È più facile trovare nuovi talenti fra gli illustratori e i grafici che fra gli aspiranti autori. Perché quelli dotati di talento, idee, cultura e un concetto e una pratica rigorosi della parola, sono rari. E saper raccontare, non c'è dubbio, significa saper usare bene le parole, averne una conoscenza, una coscienza profonda. Per questo la scrittura è una scienza esatta, anche se può non sembrare.



Anche, e soprattutto, quando si sposa con l'immaginazione e la fantasia più sfrenate. Con la dimensione surreale. Mi viene in mente quella memorabile battuta del film Notting Hill, quando la diva internazionale, Julia Roberts, incontra per la prima volta l'impacciato libraio, Hugh Grant, e alla fine dell'incontro lui commenta: “È stato bello... surreale, ma bello...” Per raccontare bene quel che va oltre la realtà, ci vuole un'arte provetta.


La scrittura della Coda canterina, cantava insieme alla coda che era protagonista del racconto, e la sua musica ci conquistò. Trovammo in Violeta Lopiz, brillante figura dell'illustrazione spagnola, un'interprete ideale per questa vicenda surreale e provocatoria, per niente semplice dal punto di vista visivo.


Primo fra tutti, il problema della rappresentazione della coda (spuntata una mattina al bambino protagonista), pose a Violeta (oltre che hai genitori del bambino) una quantità enorme di problemi.

Tutti superati con grande finezza: per farvi capire quanta, guardate le immagini che accompagnano l'articolo, che indicano il percorso compiuto da Violeta per arrivare a una delle tavole più belle del libro, quella che, senza parole, esprime la stupefazione dei genitori rimasti, appunto, senza parole davanti alla rivelazione della coda del figlio.
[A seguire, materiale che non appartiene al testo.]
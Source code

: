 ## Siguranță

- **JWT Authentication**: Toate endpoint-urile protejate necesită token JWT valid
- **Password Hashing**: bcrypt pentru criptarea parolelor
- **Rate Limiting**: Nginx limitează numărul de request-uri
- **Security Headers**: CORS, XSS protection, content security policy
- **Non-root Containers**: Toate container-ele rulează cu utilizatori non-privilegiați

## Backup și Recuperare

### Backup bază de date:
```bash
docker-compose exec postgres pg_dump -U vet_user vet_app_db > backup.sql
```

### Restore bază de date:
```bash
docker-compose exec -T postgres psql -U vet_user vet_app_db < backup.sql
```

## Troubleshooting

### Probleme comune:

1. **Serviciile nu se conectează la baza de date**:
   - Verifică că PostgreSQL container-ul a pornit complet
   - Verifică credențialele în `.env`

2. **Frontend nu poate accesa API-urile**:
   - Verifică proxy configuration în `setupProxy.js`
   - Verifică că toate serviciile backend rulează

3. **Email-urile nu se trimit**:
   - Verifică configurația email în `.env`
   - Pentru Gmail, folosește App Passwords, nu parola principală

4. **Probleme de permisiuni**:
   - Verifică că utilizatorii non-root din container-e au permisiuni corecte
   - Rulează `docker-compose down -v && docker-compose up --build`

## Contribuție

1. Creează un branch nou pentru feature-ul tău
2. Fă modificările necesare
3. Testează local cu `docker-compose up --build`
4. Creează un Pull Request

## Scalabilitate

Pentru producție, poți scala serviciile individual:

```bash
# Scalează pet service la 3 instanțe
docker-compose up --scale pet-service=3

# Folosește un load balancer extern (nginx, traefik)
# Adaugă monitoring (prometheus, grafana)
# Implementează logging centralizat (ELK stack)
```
Il libro, condotto su tre colori, rosso, nero e bianco, è una festa per gli occhi, e oggi noi siamo molto contenti di avere in catalogo i nomi di queste due bravissime ragazze.

Stiamo parlando di Guia Risari perché domani, 12 marzo, nell'ambito del Festival Minimondi, Guia sarà impegnata in ben tre attività. Dalla home page del festival potete scaricare il programma, con anche tutte le informazioni sugli appuntamenti di Guia. Qui invece potete leggere il dettagliato articolo sul festival postato ieri dal blog La scatola del tè.
Studiosa e appassionata di letteratura per ragazzi, oltre che presentare la Coda, e i due bei libri che ha editato la francese MeMo, La terre respire (ill. Alessandro Sanna) e Le chat-âme (ill. di Ghislaine Hérbera), Guia terrà anche un incontro su surrealismo e letteratura per ragazzi, un tema a lei caro, in questa occasione incentrato in particolare sul lavoro del grande autore americano Remy Charlip, a cui quest'anno Minimondi dedica, come evento centrale, una grande mostra.
Tutte le immagini che accompagneranno gli eventi di Minimondi 2011, sono di Charlip, tratte dall'albo Fortunatamente, da poco edito da Orecchio Acerbo, che di Charlip ha pubblicato anche Niente.